JLI doesn’t disrupt classrooms. It empowers them.

We believe education should be engaging, relevant, and meaningful to students and their teachers.

JLI transcends the traditional boundaries of education to create empowered classrooms.


Learning is no longer restricted to the school day or school year. The Internet and proliferation of mobile devices give students the ability to learn any time.


Learning is no longer restricted to within the walls of a classroom. Mobile access to the Internet allows students to learn anywhere and everywhere.


The “sage on the stage” approach to teaching is obsolete. JLI methods cultivate authentic student ownership of learning, engaging students at deeper levels.


Learning is no longer restricted to the pace of an entire classroom of students. Digital, interactive, and adaptive software allow students to learn at their own pace by spending more or less time on a given lesson to achieve optimal learning.


Technology is the tool, not the instruction. Conscious use of technology can enhance student learning. It includes Internet access and hardware, which encompasses a multitude of desktop and mobile devices.


Technology may change the role of the teacher, but it will never eliminate the need for a teacher. With digital learning, teachers are able to provide students with personalized guidance, mentorship, coaching, and assistance that can be a catalyst for lifelong learning.

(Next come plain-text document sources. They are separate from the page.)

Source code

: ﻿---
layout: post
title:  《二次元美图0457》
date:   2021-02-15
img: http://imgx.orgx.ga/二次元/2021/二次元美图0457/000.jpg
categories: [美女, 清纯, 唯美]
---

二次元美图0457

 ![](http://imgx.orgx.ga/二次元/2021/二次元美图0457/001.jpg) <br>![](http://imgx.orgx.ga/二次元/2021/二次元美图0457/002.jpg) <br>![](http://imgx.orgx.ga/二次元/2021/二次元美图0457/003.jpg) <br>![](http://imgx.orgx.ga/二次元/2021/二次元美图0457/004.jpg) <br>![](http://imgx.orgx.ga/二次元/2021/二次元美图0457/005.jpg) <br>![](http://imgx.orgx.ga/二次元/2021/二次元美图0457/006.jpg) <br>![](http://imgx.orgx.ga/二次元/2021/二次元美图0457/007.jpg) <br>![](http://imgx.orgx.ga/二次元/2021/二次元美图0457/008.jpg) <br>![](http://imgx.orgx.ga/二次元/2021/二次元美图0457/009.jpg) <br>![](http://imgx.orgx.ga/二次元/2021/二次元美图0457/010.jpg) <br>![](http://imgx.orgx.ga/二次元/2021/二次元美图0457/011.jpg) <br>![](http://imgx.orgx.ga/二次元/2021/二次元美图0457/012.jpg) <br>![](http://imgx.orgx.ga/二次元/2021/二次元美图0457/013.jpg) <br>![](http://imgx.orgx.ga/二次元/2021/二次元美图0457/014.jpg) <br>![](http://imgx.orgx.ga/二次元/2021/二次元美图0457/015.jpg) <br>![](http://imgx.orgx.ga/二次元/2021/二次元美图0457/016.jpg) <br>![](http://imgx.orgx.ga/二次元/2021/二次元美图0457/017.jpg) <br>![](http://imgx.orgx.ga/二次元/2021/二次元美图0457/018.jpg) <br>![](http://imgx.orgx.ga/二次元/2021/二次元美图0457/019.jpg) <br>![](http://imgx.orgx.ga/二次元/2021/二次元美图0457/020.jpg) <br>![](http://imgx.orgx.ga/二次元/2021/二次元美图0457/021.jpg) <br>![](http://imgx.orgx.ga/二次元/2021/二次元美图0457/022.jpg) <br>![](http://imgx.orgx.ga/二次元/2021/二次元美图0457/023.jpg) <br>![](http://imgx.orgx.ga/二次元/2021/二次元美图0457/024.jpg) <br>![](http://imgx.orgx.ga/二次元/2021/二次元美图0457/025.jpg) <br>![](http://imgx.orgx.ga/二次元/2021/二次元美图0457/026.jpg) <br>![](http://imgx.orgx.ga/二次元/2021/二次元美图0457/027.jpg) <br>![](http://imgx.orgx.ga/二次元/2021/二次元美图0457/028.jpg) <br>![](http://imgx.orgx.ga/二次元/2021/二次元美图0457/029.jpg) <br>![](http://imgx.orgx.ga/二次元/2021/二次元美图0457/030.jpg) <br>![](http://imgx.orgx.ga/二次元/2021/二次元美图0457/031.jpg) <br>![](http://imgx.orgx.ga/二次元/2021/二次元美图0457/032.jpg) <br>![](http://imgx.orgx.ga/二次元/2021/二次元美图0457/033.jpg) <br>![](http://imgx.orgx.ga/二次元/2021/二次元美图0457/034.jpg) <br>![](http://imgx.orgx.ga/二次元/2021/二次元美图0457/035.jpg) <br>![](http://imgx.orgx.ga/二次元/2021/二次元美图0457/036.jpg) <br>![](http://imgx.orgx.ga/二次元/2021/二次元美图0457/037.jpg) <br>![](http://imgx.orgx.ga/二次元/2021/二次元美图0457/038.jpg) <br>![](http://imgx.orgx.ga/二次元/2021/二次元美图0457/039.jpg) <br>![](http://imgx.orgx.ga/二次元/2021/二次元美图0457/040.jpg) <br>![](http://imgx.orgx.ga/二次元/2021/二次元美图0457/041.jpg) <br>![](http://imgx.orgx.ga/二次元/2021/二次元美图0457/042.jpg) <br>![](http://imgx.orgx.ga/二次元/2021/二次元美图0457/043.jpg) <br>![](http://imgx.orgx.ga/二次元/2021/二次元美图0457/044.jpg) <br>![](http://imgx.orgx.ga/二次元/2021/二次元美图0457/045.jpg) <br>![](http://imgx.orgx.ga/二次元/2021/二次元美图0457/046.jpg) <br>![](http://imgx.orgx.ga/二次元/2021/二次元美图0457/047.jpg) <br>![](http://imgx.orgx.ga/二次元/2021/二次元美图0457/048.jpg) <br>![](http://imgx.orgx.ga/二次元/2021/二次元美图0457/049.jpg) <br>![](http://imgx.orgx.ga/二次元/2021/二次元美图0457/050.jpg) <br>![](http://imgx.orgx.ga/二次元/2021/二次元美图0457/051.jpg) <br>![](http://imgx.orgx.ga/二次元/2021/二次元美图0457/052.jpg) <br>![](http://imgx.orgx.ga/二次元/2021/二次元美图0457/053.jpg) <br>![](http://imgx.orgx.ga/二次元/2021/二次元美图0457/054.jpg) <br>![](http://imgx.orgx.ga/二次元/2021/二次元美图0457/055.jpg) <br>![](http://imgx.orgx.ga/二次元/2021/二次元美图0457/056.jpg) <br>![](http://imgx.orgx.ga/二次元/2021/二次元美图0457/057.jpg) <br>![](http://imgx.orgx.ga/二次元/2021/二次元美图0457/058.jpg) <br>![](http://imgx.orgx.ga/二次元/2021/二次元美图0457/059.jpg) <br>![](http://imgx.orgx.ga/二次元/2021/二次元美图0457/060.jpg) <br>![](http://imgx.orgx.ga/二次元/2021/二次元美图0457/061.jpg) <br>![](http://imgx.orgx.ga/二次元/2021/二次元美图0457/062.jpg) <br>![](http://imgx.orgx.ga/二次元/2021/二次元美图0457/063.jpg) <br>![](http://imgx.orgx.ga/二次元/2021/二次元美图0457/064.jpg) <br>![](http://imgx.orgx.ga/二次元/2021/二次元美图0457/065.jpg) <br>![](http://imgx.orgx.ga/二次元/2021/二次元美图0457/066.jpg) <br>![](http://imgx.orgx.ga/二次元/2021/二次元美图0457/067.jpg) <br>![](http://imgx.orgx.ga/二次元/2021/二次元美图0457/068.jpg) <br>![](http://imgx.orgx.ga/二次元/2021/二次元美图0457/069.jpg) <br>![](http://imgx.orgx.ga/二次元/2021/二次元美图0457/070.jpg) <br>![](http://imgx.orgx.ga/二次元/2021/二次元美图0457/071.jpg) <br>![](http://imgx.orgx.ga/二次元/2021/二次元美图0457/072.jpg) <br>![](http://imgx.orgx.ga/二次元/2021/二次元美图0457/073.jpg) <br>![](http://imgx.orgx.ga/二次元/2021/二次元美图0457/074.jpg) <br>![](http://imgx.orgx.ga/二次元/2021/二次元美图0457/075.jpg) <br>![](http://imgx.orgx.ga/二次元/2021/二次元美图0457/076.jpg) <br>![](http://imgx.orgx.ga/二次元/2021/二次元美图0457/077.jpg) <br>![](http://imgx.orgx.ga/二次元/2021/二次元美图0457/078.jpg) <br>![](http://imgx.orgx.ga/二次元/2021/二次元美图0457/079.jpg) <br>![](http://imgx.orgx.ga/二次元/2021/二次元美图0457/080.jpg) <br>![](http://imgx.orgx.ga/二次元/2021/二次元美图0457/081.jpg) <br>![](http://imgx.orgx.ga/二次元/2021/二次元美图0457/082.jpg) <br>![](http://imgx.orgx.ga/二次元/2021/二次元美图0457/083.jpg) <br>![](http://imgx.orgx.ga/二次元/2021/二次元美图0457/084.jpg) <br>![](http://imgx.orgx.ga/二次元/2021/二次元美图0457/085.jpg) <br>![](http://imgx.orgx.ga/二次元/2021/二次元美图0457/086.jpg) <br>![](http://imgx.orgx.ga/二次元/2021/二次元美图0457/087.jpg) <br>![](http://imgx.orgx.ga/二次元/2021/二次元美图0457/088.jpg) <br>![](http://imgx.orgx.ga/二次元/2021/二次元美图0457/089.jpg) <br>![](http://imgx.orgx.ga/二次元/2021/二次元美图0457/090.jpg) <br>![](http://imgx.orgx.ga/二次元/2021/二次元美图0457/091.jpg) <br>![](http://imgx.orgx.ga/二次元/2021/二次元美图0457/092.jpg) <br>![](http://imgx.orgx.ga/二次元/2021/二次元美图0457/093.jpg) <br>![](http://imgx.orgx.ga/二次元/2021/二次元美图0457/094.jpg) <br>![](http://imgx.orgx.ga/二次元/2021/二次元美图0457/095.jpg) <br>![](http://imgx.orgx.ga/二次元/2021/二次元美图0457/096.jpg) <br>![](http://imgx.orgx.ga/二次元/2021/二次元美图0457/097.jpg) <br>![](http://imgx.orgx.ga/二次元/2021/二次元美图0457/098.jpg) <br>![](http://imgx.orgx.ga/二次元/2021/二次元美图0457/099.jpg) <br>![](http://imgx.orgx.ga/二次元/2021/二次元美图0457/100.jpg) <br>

JLI’s content management software systems provide teachers with a dashboard of real-time indicators that track students’ progress and learning outcomes. These tools give educators the means to make modifications that meet the unique needs of each student.
The Journalistic Learning Initiative was formed by a team of distinguished educators with vast experience in curriculum development.
The JLI Difference

JLI classrooms support student-driven, inquiry-based learning to create informed thinkers and competent communicators.

Traditional Learning

  • “Sage on the Stage”
  • Teacher has total authority
  • Micromanaged students “stay in line” and don’t speak out of turn
  • Students feel distanced from assignments
  • Learning takes place in the classroom
  • Technology as threat
  • Grade-dependent
  • Students feel pride in learning and achieving good grades
  • Students are excited about the assignment at hand
  • “You don’t have the answers, I do”

Journalistic Learning

  • “Guide on the Side”
  • Students question everything, including you
  • Students speak up
  • Students can explore their intrinsic interests
  • Learning takes place anytime, anywhere
  • Technology as tool
  • Engagement-dependent
  • Students feel pride in their community and themselves
  • Students develop the tools and voice to communicate their excitement
  • “Neither of us have the answers, so let’s discover them together”


Tying curricular content to contemporary themes engages students in authentic learning. Schoolwork becomes meaningful and less conceptual. Students connect class assignments to everyday life. Those who may appear “checked out” are actually asking themselves: ‘Why should I care?” When coursework is relevant, students thrive.


Encouraging exploration frees students to experiment, chart new paths, and grapple with complexity. Curricular emphasis shifts from memorizing facts to cultivating what JLI refers to as informed thinking – a deeper level of critical thinking.


Publishing is critical to journalistic learning. Students share the gift of their perspective with an authentic audience. It can be a transformative experience when young people discover that their informed opinions matter. While students are actively sharing online through various social media platforms, it often occurs without guidance from trained educators.


Journalistic Learning occurs when curricular power is shared between teachers and students; when students are no longer thought of as “empty vessels” to be filled. It occurs when they are genuinely acknowledged, not as content consumers, but as self-determined content creators with innate abilities. Meeting students where they are academically creates engaging learning environments where peers support one another through team-oriented projects.